In last week's New Yorker, historian Sean Wilentz investigated the intellectual roots of Glenn Beck and discovered a historical phenomenon he could not fully account for. The centerpiece of Wilentz's "Confounding Fathers" is a quick study of the works and thought of Willard Cleon Skousen, a reactionary Mormon academic whose writings have been touted by Beck and boosted to the upper ranks of Amazon best-seller lists. Skousen, a onetime FBI man who alienated J. Edgar Hoover, was a practitioner of what Richard Hofstadter called the "paranoid style," with strong affinities with the John Birch Society. Like the Birchers, Skousen believed that an American establishment of financiers and politicians were collaborating with the international communist conspiracy to impose "one world government" and all its evils upon mankind. Beck is reportedly most impressed by Skousen's tome The 5,000 Year Leap, which claims that the U.S. Constitution was a divinely-inspired endorsement of laissez-faire principles. Wilentz exposes the quality of Skousen's scholarship by turkey-shooting his assertion that the Founders themselves established "In God We Trust" as the national motto when it didn't even appear on coins until 1864. From Skousen, Beck inherits a belief that American decline began with the election of Woodrow Wilson in 1912, followed closely by the creation of national income tax and the Federal Reserve. Beck and his audience hate Progressivism in general, whether practised by Wilson or Teddy Roosevelt, because it's the original instance, in their minds, of government (or an academic elite) telling people how to live.

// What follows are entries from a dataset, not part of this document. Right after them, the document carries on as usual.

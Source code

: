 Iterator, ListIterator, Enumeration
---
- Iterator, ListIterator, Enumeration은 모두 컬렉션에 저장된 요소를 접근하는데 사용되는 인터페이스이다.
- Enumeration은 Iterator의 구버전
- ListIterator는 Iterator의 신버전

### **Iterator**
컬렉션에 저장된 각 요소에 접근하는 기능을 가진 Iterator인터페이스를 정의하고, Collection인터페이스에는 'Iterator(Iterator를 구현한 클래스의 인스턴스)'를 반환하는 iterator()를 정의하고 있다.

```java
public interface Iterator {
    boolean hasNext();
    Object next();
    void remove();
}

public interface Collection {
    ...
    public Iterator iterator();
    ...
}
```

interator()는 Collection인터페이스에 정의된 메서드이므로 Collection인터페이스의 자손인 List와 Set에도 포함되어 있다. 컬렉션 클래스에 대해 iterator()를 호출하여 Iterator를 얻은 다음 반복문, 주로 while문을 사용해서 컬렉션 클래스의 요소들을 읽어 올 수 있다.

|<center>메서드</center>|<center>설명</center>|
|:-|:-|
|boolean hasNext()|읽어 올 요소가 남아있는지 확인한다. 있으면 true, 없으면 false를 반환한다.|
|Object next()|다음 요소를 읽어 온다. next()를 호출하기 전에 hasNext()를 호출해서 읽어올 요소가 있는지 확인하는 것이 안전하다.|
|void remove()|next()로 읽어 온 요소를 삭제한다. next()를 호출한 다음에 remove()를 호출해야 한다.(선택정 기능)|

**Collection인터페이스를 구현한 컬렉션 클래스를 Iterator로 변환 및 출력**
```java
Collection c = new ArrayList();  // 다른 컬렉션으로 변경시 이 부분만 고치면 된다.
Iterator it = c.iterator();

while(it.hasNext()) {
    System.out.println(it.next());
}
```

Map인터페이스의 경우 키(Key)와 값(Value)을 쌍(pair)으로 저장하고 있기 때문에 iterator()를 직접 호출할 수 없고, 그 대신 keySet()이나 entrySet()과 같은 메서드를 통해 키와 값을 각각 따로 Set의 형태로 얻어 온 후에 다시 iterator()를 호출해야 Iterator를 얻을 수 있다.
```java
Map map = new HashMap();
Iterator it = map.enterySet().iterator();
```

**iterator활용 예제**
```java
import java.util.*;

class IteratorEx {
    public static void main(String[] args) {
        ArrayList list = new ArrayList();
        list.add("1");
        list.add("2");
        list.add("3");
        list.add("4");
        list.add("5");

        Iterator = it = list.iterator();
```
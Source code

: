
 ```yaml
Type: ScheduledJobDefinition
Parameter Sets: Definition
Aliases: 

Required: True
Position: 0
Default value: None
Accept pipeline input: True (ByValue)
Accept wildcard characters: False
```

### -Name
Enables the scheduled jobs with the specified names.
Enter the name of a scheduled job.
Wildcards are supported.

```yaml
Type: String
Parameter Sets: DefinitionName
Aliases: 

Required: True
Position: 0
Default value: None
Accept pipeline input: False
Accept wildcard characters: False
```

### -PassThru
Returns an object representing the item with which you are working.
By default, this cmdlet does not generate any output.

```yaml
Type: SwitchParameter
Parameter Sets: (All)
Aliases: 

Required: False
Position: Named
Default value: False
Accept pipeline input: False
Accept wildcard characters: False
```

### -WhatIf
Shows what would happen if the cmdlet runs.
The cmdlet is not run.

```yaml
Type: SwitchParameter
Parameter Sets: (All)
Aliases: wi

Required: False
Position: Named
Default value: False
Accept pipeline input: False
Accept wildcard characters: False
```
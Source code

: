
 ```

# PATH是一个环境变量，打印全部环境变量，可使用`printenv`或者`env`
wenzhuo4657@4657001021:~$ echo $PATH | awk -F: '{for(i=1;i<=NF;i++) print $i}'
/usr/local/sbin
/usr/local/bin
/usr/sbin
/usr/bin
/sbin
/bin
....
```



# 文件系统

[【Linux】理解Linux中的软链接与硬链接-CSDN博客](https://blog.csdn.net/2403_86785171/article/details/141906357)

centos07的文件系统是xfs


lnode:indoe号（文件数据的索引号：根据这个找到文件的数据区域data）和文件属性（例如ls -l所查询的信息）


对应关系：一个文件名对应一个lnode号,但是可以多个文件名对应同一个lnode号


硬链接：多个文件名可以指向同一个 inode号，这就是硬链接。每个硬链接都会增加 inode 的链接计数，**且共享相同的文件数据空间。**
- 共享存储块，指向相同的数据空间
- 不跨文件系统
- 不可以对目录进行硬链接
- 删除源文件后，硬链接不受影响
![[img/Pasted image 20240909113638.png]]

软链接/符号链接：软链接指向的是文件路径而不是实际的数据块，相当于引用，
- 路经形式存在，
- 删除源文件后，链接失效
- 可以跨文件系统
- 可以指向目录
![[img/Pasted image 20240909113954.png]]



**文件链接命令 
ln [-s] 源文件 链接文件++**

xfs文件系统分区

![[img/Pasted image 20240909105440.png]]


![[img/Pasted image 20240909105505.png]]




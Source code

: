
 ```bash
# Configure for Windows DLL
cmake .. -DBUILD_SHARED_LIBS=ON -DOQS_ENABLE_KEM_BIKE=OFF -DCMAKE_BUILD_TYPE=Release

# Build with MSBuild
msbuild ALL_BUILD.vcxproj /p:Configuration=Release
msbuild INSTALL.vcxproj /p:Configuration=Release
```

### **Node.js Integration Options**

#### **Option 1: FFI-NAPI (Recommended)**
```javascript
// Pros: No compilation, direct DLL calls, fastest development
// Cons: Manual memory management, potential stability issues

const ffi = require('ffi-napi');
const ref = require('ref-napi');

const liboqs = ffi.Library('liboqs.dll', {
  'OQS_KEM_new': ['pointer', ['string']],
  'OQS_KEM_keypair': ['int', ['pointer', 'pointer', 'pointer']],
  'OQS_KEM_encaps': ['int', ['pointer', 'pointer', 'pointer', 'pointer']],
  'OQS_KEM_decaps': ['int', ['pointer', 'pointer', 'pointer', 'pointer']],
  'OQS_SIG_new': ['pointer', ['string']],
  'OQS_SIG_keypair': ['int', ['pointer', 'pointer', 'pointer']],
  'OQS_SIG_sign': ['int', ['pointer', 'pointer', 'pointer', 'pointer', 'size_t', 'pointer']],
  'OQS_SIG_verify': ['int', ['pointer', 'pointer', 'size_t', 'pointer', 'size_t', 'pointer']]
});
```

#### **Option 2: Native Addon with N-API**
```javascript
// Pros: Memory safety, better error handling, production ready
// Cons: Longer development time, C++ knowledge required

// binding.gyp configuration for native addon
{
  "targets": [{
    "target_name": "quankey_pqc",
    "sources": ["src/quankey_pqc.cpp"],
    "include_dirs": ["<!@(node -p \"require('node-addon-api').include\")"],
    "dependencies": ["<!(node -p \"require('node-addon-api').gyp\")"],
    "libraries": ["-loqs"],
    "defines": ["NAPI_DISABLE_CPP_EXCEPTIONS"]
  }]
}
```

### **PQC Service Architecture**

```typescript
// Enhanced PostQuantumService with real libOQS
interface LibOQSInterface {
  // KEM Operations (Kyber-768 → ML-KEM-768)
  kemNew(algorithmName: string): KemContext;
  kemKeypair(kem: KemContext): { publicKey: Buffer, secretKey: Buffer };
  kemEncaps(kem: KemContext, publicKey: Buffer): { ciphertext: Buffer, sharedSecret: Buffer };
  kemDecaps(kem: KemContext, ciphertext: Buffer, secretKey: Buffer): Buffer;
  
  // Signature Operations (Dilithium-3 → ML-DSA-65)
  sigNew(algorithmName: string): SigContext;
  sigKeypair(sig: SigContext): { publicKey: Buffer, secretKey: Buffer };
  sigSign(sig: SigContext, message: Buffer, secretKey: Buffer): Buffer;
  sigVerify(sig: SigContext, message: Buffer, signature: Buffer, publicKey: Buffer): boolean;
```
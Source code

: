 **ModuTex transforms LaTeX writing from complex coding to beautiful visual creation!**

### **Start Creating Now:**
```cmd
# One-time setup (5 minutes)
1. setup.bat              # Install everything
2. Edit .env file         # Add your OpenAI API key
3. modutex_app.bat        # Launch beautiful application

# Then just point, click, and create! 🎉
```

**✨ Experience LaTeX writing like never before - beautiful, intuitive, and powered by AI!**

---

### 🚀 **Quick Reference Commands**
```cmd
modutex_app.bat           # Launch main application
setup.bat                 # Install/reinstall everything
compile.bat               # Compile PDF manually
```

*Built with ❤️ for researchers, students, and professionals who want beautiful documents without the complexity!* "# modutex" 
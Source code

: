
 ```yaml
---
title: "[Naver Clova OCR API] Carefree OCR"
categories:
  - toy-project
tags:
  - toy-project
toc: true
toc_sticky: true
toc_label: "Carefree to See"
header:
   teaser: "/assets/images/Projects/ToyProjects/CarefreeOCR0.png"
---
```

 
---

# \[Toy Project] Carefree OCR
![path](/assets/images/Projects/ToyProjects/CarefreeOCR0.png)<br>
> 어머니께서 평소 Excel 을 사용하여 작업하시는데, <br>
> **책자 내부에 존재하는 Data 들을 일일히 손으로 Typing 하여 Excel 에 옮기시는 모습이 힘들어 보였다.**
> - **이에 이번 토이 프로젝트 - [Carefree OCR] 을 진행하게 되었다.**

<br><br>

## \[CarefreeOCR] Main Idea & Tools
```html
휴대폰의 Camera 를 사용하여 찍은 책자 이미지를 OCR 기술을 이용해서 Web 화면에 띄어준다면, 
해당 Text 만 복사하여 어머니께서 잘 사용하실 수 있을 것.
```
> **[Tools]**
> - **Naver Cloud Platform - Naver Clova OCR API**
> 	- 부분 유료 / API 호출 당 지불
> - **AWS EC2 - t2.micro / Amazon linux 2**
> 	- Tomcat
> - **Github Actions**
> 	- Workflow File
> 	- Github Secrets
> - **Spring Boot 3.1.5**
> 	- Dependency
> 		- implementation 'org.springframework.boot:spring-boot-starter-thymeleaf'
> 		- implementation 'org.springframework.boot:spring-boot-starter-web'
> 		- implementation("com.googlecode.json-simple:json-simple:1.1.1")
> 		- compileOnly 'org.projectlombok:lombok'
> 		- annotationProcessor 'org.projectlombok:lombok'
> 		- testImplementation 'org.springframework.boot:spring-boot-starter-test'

Curiously, Beck's intellectual lineage intertwines with Bill Clinton's. Skousen, Wilentz notes, published a book called The Naked Capitalist, a conspiracy-mongering critique of "the world's secret power structure." What Wilentz doesn't mention is that Naked Capitalist was inspired, albeit unwittingly, by the work of Harvard historian Carroll Quigley, unorthodox despite his credentials for speculating and attempting to substantiate the role of "secret societies" in American history. Clinton has acknowledged Quigley, who taught one of his classes, as an important influence, though that implied no endorsement of his secret-society research. Quigley himself repudiated Skousen's interpretation of his work, especially Skousen's conclusion that the "secret power structure" actually subsidized the international communist conspiracy. It's all on Wikipedia, folks; make of it what you will.
For Wilentz, Beck's revival of Skousen's canon signifies a dangerous revival of Birchite paranoid conservatism, more than 40 years after Richard Nixon and William F. Buckley purged pseudo-intellectual extremist elements from the Republican leadership and think-tank establishment. The four-year reversal from Barry Goldwater's landslide defeat in 1964 to Nixon's narrow victory against a liberal Democrat and a reactionary independent in 1968 represents Buckley's triumph in Wilentz's account. Ronald Reagan, who first seemed suspiciously susceptible to or tolerant of Birchite influences, actually carried on what Wilentz calls the pragmatic conservative approach. But by 1994 the Buckley-Nixon-Reagan Republican consensus was crumbling, a new extremism arriving with the Contract With America. Now, Wilentz worries, no one in the Republican party or the conservative movement is showing the "forthright leadership" to stand up to the paranoid reaction exemplified by Beck and the books he promotes. Fear of the Tea Parties' influence over primaries, he implies, has stilled the tongues of the remaining responsible, pragmatic Republicans.
Wilentz describes something important that happened starting in the 1990s without really attempting to explain it. The paranoid, conspiracy-mongering elements whom Buckley and Nixon had driven to the fringes in the 1960s now seem poised to become the Republican mainstream. How did that come about? Are there demographics to explain it? My own guess is that it's become impossible for a new Buckley to become the kind of intellectual or cultural gatekeeper the original man supposedly was. There are too many channels for the works of Skousen or other Birchers to circulate through away from establishment surveillance in the Internet Age. It may be a related development that people are probably less willing to defer to whatever intellectual prestige a modern Buckley might possess. Our era has empowered autodidacts by making available to them the widest range of texts from which they can select those that best confirm their prejudices. Buckley could keep the crackpots out of National Review; now it's hard for anyone to keep them off the comments pages of websites. More people have access to Birchite literature now than did 50 years ago. Whether this material's greater accessibility has changed people's minds or whether a change in the national mood has assured its greater popularity is a subject for new historians to contemplate.